Behavior and seasons
Spring. As water climbs through the mid-50s bass stage on the first drop outside spawning flats. Between roughly 60 and 65 degrees they move up and bed.
Summer. Post-spawn fish recover, then set up on deeper structure and heavy shade. Feeding peaks early and late.
Fall. Cooling water pulls baitfish into creek arms and the bass follow. This is the most predictable feeding window of the year.
Winter. Below about 50 degrees metabolism drops hard. Bass go deep, group up, and feed infrequently.
Top rated lures
from LureGuruWhat anglers say actually catches this fish, ranked by votes.
- 1Green pumpkin soft-plastic worm
- 2Chartreuse-white spinnerbait
- 3Black-blue jig with craw trailer
- 4Hollow-body frog
Placeholder. Lure data pipes in from LureGuru; nominating and voting need accounts, which ship with the forum. Counts shown are not real.
People also ask
Bedding begins when water holds between roughly 60 and 65 degrees, which happens as early as February in Florida and as late as June in the upper Midwest. Males fan nests in hard bottom, usually two to six feet down.
Look at the jaw. On a largemouth the upper jaw extends past the rear of the eye; on a smallmouth it stops short of it. Largemouth are green with a dark lateral stripe, smallmouth are bronze with vertical bars.

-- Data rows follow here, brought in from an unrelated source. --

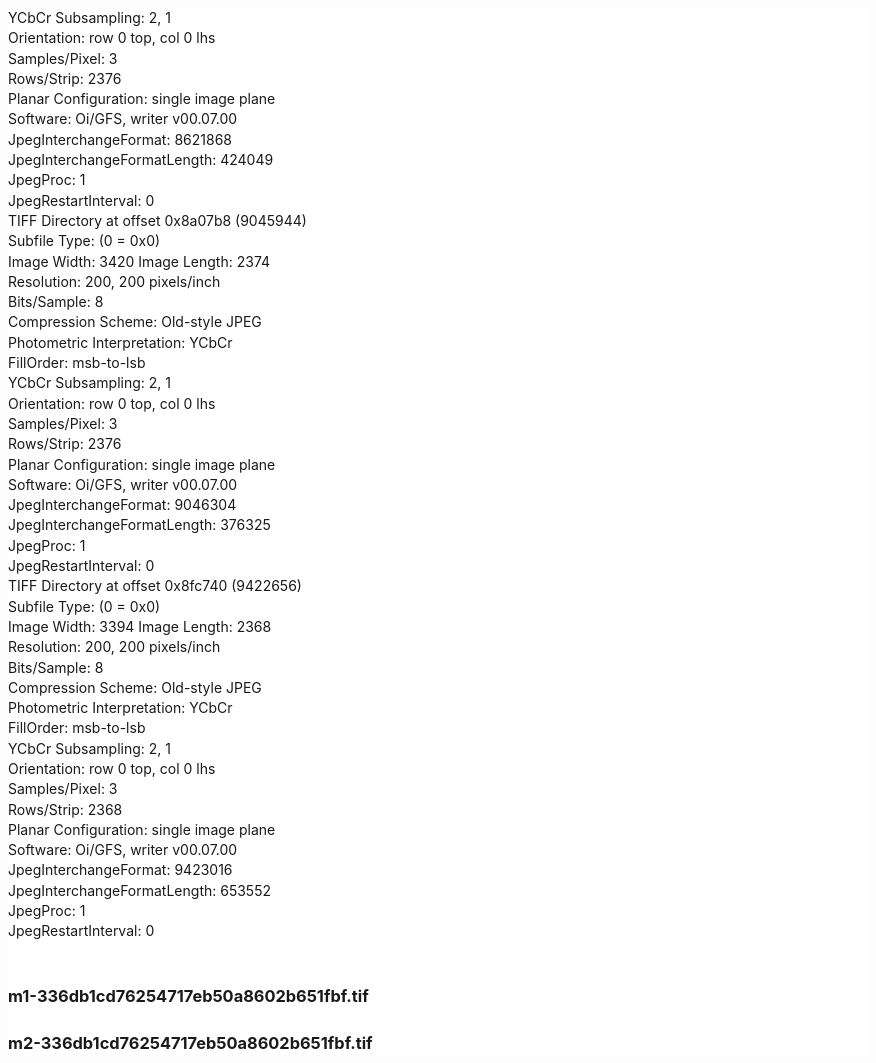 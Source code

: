   YCbCr Subsampling: 2, 1<br>
  Orientation: row 0 top, col 0 lhs<br>
  Samples/Pixel: 3<br>
  Rows/Strip: 2376<br>
  Planar Configuration: single image plane<br>
  Software: Oi/GFS, writer v00.07.00<br>
  JpegInterchangeFormat: 8621868<br>
  JpegInterchangeFormatLength: 424049<br>
  JpegProc: 1<br>
  JpegRestartInterval: 0<br>
TIFF Directory at offset 0x8a07b8 (9045944)<br>
  Subfile Type: (0 = 0x0)<br>
  Image Width: 3420 Image Length: 2374<br>
  Resolution: 200, 200 pixels/inch<br>
  Bits/Sample: 8<br>
  Compression Scheme: Old-style JPEG<br>
  Photometric Interpretation: YCbCr<br>
  FillOrder: msb-to-lsb<br>
  YCbCr Subsampling: 2, 1<br>
  Orientation: row 0 top, col 0 lhs<br>
  Samples/Pixel: 3<br>
  Rows/Strip: 2376<br>
  Planar Configuration: single image plane<br>
  Software: Oi/GFS, writer v00.07.00<br>
  JpegInterchangeFormat: 9046304<br>
  JpegInterchangeFormatLength: 376325<br>
  JpegProc: 1<br>
  JpegRestartInterval: 0<br>
TIFF Directory at offset 0x8fc740 (9422656)<br>
  Subfile Type: (0 = 0x0)<br>
  Image Width: 3394 Image Length: 2368<br>
  Resolution: 200, 200 pixels/inch<br>
  Bits/Sample: 8<br>
  Compression Scheme: Old-style JPEG<br>
  Photometric Interpretation: YCbCr<br>
  FillOrder: msb-to-lsb<br>
  YCbCr Subsampling: 2, 1<br>
  Orientation: row 0 top, col 0 lhs<br>
  Samples/Pixel: 3<br>
  Rows/Strip: 2368<br>
  Planar Configuration: single image plane<br>
  Software: Oi/GFS, writer v00.07.00<br>
  JpegInterchangeFormat: 9423016<br>
  JpegInterchangeFormatLength: 653552<br>
  JpegProc: 1<br>
  JpegRestartInterval: 0<br>
<br>
</code></pre>
<h3>m1-336db1cd76254717eb50a8602b651fbf.tif</h3>

<h3>m2-336db1cd76254717eb50a8602b651fbf.tif</h3>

22 pounds 4 ounces. George Perry set it in Georgia in 1932 and Manabu Kurita tied it in Japan in 2009. It is one of the longest-standing records in fishing.
Yes, but rarely and softly. Below about 50 degrees their metabolism drops sharply. They group up in deep water and feed infrequently, so the presentation has to be slow and the strike is easy to miss.